(Beginning of Dataset records)

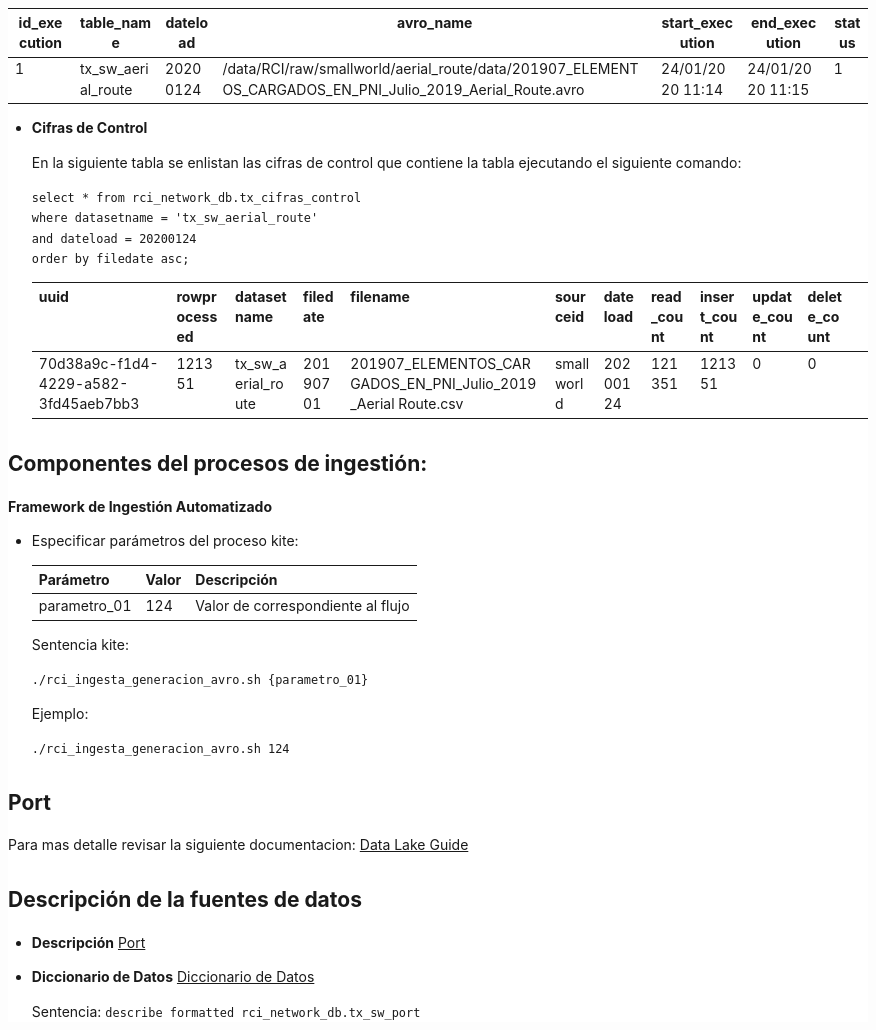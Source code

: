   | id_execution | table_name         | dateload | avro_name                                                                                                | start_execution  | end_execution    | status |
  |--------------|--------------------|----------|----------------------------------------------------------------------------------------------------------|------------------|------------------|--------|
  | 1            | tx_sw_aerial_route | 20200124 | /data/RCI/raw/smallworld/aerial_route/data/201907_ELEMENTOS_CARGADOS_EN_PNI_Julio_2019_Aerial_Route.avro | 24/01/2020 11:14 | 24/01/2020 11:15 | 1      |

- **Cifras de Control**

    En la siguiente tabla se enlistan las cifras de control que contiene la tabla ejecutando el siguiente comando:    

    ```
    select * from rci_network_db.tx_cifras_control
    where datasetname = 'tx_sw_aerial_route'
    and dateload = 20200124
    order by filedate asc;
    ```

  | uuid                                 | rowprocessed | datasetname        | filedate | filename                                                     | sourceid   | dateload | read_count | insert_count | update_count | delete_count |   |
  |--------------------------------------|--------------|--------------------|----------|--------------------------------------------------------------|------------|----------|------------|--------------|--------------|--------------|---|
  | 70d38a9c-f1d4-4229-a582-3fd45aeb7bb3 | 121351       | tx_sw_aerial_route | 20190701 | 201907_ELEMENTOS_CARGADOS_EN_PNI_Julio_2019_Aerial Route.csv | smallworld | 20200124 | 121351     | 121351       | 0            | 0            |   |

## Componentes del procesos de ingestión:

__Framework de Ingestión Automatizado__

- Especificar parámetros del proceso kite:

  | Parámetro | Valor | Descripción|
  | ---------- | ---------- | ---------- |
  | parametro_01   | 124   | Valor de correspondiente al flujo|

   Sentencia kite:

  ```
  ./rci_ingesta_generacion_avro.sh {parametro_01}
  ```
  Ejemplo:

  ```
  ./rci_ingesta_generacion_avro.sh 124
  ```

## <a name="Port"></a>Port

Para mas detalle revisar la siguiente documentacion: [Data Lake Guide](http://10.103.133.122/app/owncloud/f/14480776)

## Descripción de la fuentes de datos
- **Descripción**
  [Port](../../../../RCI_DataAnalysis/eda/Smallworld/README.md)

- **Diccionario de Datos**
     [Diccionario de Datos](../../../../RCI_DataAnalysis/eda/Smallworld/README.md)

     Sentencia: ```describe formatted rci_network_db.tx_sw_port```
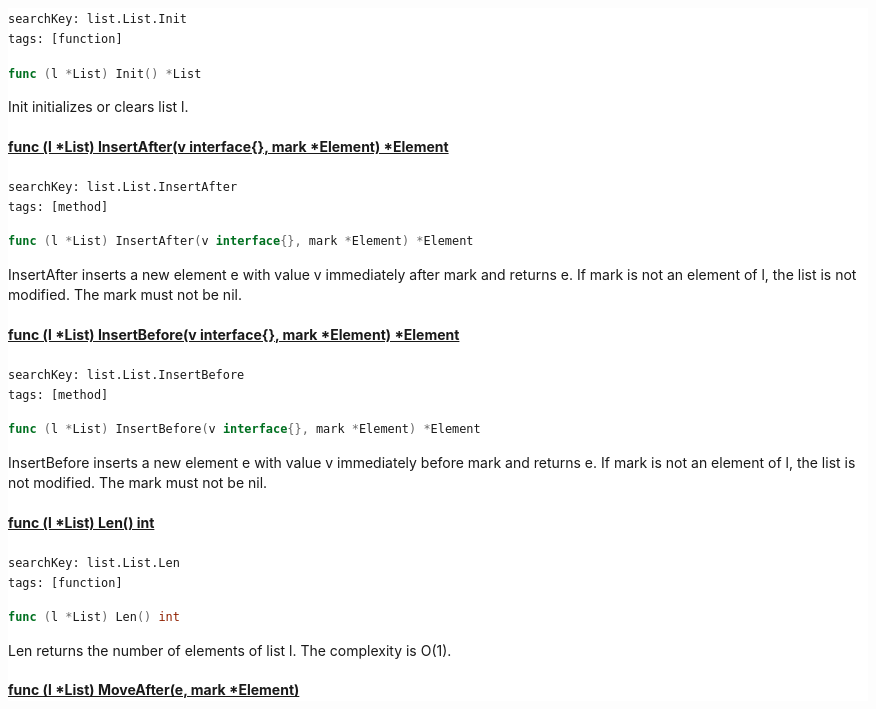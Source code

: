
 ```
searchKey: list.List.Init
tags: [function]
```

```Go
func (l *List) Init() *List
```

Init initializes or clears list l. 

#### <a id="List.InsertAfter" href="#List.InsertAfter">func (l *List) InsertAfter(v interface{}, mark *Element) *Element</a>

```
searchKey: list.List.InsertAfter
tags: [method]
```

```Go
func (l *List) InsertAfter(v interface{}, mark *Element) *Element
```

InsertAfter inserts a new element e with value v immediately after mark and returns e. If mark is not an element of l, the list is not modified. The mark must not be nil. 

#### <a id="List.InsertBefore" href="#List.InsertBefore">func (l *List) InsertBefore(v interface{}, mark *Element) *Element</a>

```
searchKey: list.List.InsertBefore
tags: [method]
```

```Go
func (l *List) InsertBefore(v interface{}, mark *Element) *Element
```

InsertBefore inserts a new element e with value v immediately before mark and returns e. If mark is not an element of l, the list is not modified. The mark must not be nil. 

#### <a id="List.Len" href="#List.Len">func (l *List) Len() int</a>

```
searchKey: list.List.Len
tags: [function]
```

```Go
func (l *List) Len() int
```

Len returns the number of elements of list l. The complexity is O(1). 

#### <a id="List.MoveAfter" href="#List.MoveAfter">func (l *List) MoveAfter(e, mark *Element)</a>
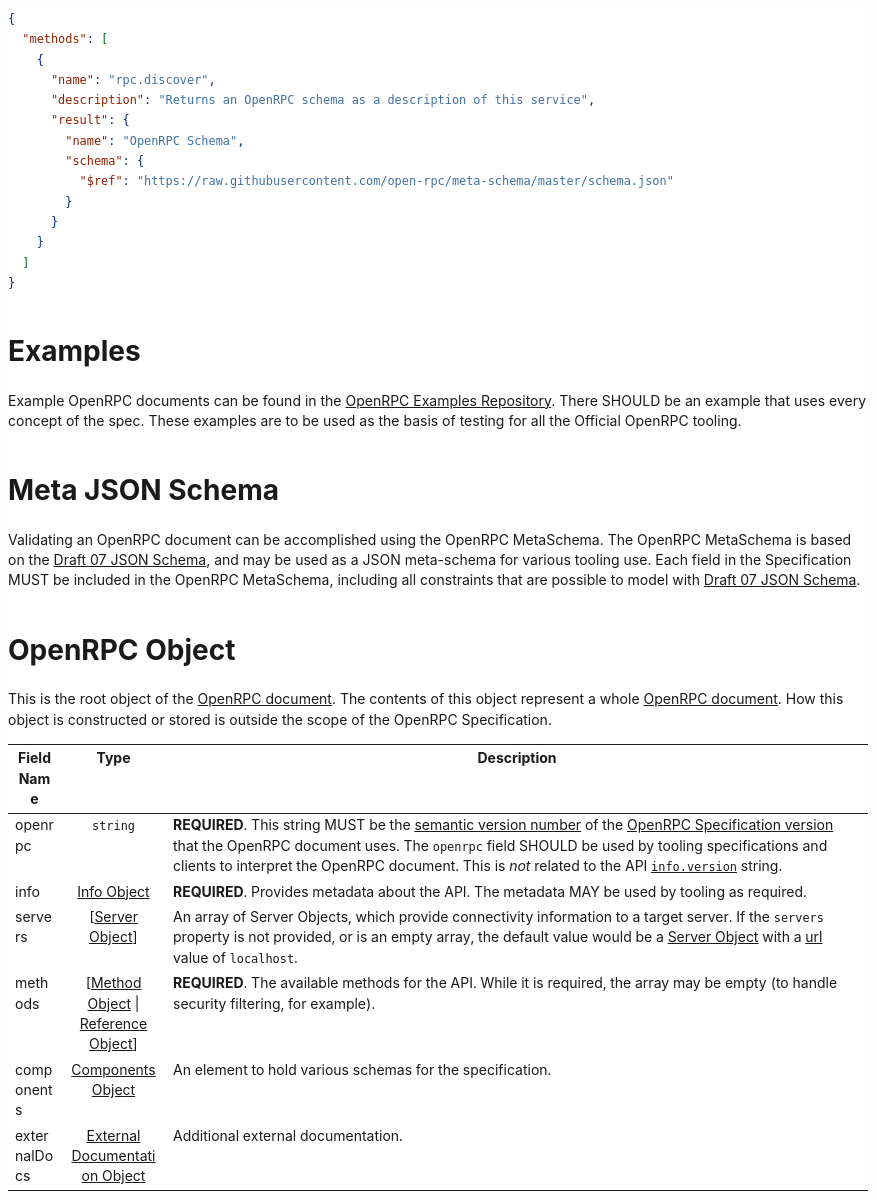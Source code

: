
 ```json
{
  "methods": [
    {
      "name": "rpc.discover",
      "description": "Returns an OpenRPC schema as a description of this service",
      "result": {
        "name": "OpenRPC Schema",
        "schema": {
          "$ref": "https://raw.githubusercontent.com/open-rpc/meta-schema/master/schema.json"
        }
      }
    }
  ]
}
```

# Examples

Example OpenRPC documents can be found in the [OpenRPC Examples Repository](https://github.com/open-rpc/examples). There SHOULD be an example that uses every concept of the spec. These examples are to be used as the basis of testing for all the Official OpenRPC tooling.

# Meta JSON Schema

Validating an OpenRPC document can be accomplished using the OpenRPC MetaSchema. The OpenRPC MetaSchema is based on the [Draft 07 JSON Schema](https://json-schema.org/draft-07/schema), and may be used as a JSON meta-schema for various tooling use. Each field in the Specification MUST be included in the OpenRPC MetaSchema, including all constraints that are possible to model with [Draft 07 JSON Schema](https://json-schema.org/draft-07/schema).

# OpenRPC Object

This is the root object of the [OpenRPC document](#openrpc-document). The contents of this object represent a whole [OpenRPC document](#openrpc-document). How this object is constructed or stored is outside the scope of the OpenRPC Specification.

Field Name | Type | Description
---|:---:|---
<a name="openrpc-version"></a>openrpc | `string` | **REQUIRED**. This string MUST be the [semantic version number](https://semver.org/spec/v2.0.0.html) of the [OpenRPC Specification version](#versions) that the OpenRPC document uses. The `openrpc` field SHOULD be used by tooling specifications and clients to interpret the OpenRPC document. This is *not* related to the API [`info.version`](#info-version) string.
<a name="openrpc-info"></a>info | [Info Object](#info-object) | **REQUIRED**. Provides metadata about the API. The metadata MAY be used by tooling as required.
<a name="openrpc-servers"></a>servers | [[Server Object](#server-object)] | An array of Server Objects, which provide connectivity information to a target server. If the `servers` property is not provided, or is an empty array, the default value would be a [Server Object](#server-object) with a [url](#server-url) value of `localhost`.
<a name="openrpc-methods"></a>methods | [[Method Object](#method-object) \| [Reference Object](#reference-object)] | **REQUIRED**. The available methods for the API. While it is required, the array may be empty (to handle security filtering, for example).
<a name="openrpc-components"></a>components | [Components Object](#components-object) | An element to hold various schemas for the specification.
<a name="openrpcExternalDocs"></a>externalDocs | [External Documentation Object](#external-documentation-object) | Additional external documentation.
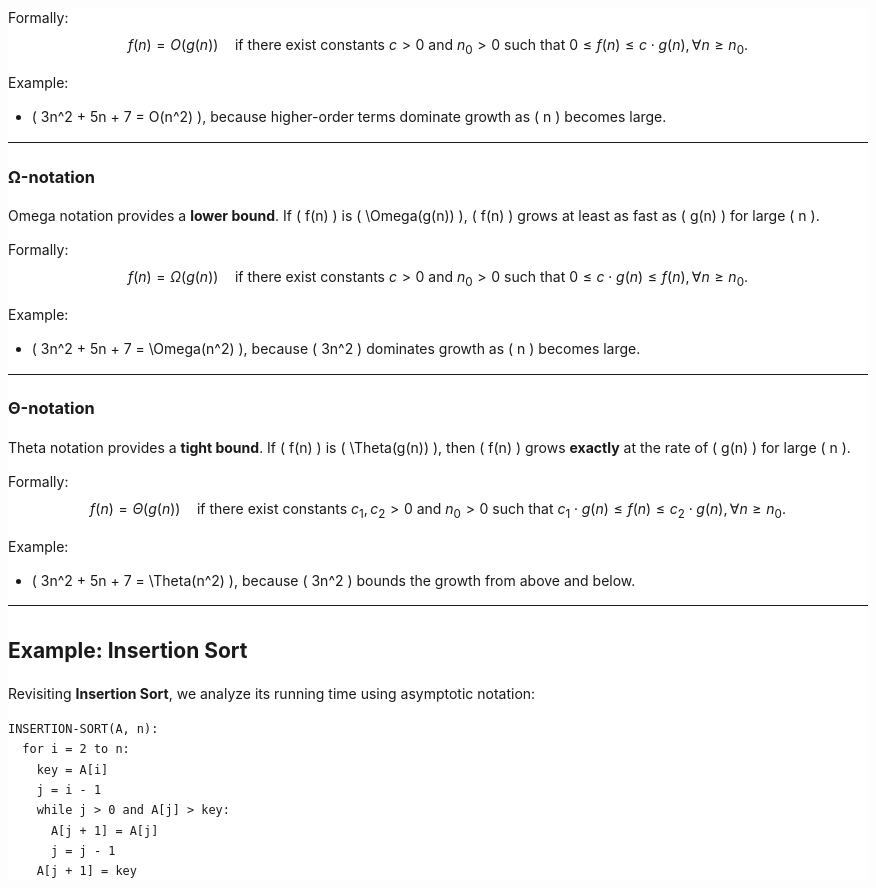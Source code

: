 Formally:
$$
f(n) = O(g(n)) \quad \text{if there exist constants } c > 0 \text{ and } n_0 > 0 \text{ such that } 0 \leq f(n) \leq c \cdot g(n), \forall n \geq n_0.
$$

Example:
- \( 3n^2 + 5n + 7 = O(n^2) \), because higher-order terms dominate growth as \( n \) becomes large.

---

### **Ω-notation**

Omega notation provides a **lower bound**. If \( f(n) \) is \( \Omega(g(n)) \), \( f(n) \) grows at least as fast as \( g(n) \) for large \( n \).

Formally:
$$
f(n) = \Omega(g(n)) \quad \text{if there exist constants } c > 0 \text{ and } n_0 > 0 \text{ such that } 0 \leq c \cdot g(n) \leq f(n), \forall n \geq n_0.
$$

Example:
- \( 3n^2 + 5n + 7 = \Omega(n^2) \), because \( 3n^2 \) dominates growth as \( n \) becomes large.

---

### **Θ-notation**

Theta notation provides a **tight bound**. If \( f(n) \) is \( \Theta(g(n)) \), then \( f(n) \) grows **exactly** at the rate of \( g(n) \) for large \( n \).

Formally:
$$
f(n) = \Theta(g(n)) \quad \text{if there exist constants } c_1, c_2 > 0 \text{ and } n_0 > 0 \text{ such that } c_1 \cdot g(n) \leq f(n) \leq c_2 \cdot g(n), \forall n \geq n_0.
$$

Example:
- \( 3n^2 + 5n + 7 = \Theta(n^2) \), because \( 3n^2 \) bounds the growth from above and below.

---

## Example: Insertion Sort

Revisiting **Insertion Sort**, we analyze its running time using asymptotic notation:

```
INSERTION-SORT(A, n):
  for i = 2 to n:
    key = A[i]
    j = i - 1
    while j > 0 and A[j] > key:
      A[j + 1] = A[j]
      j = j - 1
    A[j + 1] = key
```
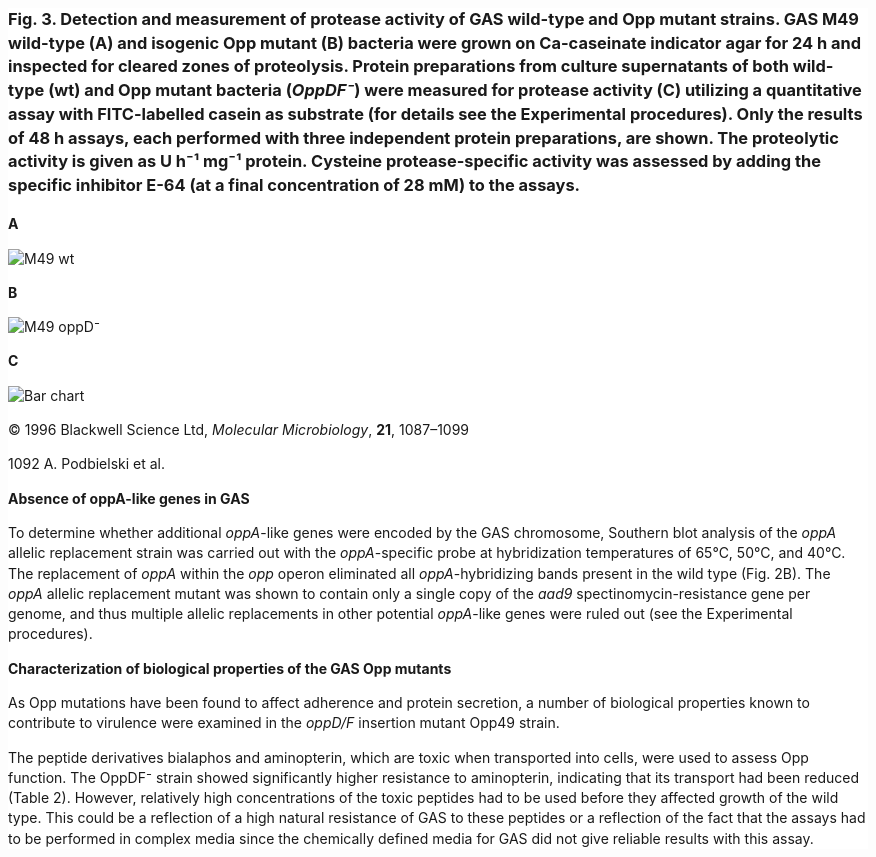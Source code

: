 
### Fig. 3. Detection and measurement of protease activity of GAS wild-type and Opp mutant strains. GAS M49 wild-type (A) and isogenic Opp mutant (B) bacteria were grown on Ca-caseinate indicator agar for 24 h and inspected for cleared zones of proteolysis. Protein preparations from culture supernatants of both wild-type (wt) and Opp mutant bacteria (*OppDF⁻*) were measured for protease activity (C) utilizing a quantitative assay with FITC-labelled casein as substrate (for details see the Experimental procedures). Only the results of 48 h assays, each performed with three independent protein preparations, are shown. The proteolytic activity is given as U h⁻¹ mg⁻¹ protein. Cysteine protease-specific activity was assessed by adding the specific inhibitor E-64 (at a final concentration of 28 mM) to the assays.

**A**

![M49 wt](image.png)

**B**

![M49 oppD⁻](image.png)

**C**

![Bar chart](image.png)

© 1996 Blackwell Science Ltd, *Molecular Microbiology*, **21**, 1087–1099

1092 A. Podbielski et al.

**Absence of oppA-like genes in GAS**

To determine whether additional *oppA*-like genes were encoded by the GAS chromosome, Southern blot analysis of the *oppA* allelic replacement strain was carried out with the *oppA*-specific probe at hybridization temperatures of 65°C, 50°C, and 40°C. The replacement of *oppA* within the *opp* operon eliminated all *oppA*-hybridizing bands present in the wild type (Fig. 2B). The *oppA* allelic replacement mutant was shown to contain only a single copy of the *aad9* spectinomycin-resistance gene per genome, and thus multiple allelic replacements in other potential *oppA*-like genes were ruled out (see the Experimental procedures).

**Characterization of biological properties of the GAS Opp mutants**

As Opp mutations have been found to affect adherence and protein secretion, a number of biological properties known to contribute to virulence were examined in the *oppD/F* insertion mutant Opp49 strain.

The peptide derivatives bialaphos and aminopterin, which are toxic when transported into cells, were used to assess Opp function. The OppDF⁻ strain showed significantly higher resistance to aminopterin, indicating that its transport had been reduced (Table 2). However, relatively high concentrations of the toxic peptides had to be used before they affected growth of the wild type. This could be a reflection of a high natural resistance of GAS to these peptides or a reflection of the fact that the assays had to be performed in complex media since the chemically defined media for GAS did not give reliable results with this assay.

(End of Dataset records)

▶ [Your task]
Please copy every line in the entries where "searchKey" appears.

▶ [Output for this exercise]
searchKey: list.List.Init
searchKey: list.List.InsertAfter
searchKey: list.List.InsertBefore
searchKey: list.List.Len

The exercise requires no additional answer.